“True. Snow-flakes melt six-sided. I have used them for diaper-work often.”

“Melting snow-flakes as seen through a glass? By art optical?” the Friar asked.

“Art optical? I have never heard!” Roger of Salerno cried.

“John,” said the Abbot of St. Illod’s commandingly, “was it—is it so?”

“In some sort,” John replied, “Thomas has the right of it. Those shapes in the bordure were my workshop-patterns for the devils above. In my craft, Salerno, we dare not drug. It kills hand and eye. My shapes are to be seen honestly, in nature.”

The Abbot drew a bowl of rose-water towards him. “When I was prisoner with—with the Saracens after Mansura,” he began, turning up the fold of his long sleeve, “there were certain magicians—physicians—who could show—” he dipped his third finger delicately in the water—“all the firmament of Hell, as it were, in—” he shook off one drop from his polished nail on to the polished table—“even such a supernaculum as this.”

“But it must be foul water—not clean,” said John.

“Show us then—all—all,” said Stephen. “I would make sure—once more.” The Abbot’s voice was official.

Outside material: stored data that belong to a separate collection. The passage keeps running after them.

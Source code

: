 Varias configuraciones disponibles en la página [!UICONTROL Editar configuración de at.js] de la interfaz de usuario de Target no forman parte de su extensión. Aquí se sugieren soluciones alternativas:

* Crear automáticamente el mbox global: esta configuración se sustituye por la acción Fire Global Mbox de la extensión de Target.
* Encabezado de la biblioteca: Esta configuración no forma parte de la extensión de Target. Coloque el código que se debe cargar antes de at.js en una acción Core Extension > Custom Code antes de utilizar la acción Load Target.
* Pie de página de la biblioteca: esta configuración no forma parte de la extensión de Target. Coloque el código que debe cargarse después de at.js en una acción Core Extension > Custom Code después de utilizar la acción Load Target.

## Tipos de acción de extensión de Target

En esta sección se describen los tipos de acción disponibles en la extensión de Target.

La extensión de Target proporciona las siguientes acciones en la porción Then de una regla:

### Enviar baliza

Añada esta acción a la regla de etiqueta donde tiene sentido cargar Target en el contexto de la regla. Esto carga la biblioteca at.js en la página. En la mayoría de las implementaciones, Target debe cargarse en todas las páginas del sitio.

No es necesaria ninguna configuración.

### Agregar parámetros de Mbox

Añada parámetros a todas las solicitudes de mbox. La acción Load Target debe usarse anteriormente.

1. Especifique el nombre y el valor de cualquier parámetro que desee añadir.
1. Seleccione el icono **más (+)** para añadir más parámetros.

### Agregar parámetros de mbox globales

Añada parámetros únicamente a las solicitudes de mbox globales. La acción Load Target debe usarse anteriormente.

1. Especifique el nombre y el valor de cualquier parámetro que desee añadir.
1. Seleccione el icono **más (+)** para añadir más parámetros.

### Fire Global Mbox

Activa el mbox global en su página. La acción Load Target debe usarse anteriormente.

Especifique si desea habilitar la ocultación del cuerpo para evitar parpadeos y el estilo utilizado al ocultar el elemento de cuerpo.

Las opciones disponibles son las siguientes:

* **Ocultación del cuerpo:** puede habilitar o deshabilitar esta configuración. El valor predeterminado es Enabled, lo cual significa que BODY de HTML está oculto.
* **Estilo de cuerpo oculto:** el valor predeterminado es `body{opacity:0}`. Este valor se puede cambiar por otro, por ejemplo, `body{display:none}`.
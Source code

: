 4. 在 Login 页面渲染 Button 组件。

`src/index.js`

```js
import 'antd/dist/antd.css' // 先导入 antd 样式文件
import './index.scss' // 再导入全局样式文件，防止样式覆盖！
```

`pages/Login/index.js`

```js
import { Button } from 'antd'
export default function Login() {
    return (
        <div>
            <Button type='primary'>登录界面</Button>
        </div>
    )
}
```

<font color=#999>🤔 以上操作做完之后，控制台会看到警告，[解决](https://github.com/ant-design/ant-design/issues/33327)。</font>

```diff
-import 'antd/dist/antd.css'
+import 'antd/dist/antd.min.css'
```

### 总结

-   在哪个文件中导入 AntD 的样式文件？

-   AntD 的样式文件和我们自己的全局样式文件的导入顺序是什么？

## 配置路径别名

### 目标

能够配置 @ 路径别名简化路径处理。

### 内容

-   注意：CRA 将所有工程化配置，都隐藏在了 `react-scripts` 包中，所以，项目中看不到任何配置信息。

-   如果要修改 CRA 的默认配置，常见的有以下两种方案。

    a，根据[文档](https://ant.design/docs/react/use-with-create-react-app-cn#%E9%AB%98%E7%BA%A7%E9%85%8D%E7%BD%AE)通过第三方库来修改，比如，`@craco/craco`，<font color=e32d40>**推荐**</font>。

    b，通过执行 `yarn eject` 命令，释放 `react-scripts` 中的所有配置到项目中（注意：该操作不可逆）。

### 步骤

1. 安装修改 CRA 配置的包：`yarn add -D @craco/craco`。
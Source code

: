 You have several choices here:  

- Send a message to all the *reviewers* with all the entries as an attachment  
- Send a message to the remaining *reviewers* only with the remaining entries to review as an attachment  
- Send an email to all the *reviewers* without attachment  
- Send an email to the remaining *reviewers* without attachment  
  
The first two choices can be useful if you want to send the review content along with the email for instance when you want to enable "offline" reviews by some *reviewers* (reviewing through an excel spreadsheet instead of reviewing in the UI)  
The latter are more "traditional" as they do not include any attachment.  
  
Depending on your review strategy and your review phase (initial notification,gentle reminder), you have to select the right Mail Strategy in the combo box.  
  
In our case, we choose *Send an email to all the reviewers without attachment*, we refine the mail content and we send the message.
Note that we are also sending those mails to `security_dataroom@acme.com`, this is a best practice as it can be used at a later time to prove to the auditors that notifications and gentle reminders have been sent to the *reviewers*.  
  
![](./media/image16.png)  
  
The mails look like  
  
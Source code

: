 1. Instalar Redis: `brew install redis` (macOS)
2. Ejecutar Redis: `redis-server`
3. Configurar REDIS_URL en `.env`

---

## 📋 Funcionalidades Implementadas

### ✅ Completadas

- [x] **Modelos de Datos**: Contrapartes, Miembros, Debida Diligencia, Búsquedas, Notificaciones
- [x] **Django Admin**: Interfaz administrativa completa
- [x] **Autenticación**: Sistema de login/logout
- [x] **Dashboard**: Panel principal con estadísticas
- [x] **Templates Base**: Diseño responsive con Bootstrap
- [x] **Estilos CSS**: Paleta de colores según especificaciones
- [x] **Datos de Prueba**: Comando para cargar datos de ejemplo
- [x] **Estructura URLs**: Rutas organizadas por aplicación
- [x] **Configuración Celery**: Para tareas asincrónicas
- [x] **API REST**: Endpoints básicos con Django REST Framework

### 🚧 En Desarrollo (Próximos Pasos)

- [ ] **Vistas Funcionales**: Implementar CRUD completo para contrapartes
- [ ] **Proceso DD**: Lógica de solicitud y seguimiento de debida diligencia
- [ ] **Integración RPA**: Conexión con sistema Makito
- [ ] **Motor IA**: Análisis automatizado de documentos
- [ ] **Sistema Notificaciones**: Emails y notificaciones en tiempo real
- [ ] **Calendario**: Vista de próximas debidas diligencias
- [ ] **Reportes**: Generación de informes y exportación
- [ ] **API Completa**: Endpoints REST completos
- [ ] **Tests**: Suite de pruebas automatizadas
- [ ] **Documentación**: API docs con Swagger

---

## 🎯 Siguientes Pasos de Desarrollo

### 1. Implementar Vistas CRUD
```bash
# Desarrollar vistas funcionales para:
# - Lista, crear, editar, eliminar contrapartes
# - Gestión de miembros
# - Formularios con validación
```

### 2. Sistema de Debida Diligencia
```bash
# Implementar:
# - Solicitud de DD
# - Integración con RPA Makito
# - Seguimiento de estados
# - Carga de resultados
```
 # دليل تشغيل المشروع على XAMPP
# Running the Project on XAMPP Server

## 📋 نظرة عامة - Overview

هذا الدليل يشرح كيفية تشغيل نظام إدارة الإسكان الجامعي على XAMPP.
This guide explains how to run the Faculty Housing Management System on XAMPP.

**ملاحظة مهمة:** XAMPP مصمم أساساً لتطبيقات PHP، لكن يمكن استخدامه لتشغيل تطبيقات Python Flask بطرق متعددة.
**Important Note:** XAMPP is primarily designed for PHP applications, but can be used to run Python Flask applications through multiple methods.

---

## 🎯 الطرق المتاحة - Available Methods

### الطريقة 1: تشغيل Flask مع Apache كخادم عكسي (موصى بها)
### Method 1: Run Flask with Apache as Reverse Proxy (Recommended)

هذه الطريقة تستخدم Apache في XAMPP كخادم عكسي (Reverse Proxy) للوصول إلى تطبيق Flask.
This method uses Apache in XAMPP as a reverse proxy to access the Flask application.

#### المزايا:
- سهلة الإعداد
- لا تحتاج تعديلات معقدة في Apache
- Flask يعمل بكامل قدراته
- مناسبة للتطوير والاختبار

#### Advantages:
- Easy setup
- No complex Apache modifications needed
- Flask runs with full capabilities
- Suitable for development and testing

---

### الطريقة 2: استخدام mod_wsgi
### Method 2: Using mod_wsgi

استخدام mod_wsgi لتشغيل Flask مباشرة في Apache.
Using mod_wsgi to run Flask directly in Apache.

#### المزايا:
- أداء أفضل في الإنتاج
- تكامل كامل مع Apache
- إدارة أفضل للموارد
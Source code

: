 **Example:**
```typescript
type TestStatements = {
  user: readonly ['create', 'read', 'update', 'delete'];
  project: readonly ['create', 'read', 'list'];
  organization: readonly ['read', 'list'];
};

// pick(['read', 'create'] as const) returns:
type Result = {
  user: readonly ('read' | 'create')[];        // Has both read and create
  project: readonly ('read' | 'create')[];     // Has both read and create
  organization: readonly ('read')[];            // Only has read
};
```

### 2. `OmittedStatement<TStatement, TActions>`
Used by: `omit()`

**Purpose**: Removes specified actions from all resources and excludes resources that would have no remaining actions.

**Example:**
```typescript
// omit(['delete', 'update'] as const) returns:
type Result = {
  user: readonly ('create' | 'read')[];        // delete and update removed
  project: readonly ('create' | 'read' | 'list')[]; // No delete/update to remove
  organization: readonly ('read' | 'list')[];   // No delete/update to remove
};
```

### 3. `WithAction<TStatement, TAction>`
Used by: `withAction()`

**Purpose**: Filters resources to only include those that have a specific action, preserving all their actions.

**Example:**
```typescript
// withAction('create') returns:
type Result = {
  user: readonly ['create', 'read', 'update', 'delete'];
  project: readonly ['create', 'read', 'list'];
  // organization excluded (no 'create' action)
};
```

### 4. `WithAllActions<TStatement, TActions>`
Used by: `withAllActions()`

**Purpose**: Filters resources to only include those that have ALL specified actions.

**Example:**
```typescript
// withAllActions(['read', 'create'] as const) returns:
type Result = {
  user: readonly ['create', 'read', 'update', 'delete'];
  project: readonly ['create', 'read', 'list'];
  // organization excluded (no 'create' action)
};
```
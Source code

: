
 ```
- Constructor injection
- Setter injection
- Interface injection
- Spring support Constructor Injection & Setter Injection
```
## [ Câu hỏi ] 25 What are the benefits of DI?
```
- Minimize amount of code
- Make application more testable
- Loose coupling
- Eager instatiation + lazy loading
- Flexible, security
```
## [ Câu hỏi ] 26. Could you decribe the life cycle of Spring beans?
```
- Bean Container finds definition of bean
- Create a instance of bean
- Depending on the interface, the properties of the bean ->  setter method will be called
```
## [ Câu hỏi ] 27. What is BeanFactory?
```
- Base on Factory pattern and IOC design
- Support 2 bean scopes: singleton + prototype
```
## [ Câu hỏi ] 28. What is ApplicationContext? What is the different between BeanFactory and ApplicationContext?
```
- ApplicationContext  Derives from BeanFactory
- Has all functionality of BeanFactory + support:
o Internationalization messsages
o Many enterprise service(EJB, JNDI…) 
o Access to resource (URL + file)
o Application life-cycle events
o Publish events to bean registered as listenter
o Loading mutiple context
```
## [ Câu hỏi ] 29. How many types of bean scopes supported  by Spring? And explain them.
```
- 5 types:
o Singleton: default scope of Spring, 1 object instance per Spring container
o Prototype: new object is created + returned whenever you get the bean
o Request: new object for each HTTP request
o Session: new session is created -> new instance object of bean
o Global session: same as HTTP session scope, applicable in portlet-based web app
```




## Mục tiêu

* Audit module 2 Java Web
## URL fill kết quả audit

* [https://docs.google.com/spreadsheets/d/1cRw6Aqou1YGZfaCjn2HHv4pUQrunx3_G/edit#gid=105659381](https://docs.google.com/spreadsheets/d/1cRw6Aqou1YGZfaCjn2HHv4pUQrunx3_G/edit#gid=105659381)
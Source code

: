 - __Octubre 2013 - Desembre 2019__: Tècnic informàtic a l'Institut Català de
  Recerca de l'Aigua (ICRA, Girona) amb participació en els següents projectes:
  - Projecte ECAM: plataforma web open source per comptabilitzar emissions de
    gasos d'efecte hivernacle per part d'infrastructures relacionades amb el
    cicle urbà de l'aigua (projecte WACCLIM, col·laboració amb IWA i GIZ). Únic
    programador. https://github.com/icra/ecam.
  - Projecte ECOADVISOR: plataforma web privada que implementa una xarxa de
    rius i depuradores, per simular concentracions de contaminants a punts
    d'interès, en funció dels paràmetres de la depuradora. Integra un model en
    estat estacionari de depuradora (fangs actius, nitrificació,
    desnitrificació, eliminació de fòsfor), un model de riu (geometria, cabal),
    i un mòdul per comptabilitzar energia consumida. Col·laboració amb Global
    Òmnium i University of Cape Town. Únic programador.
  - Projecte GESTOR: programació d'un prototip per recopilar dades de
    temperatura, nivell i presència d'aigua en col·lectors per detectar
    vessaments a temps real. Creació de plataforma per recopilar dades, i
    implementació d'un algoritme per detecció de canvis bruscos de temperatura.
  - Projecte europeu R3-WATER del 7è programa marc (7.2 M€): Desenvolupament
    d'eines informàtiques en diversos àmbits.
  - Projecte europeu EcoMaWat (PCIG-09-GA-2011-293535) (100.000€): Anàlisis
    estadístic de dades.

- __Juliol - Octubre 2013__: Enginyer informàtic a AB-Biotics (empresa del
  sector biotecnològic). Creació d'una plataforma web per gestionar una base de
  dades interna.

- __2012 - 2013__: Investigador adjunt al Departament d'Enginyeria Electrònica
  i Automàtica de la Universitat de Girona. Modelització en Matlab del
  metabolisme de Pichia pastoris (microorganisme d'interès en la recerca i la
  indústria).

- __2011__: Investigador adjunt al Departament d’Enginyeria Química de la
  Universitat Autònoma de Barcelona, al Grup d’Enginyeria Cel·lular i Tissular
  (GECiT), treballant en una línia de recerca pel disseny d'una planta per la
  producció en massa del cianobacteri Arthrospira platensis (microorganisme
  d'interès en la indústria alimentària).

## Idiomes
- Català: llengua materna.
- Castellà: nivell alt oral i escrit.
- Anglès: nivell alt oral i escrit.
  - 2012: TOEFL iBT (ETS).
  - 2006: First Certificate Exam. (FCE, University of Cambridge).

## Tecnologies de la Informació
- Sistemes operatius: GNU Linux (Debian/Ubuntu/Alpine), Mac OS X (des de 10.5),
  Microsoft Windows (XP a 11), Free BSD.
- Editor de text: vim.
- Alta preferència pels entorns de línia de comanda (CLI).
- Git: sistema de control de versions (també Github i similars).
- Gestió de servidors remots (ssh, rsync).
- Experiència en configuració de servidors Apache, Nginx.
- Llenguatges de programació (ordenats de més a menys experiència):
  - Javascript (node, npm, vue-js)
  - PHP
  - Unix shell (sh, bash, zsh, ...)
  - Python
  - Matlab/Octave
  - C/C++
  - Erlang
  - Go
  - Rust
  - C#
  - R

John drew from his bosom a stamped leather box, some six or eight inches long, wherein, bedded on faded velvet, lay what looked like silver-bound compasses of old box-wood, with a screw at the head which opened or closed the legs to minute fractions. The legs terminated, not in points, but spoon-shapedly, one spatula pierced with a metal-lined hole less than a quarter of an inch across, the other with a half-inch hole. Into this latter John, after carefully wiping with a silk rag, slipped a metal cylinder that carried glass or crystal, it seemed, at each end.

“Ah! Art optic!” said the Friar. “But what is that beneath it?”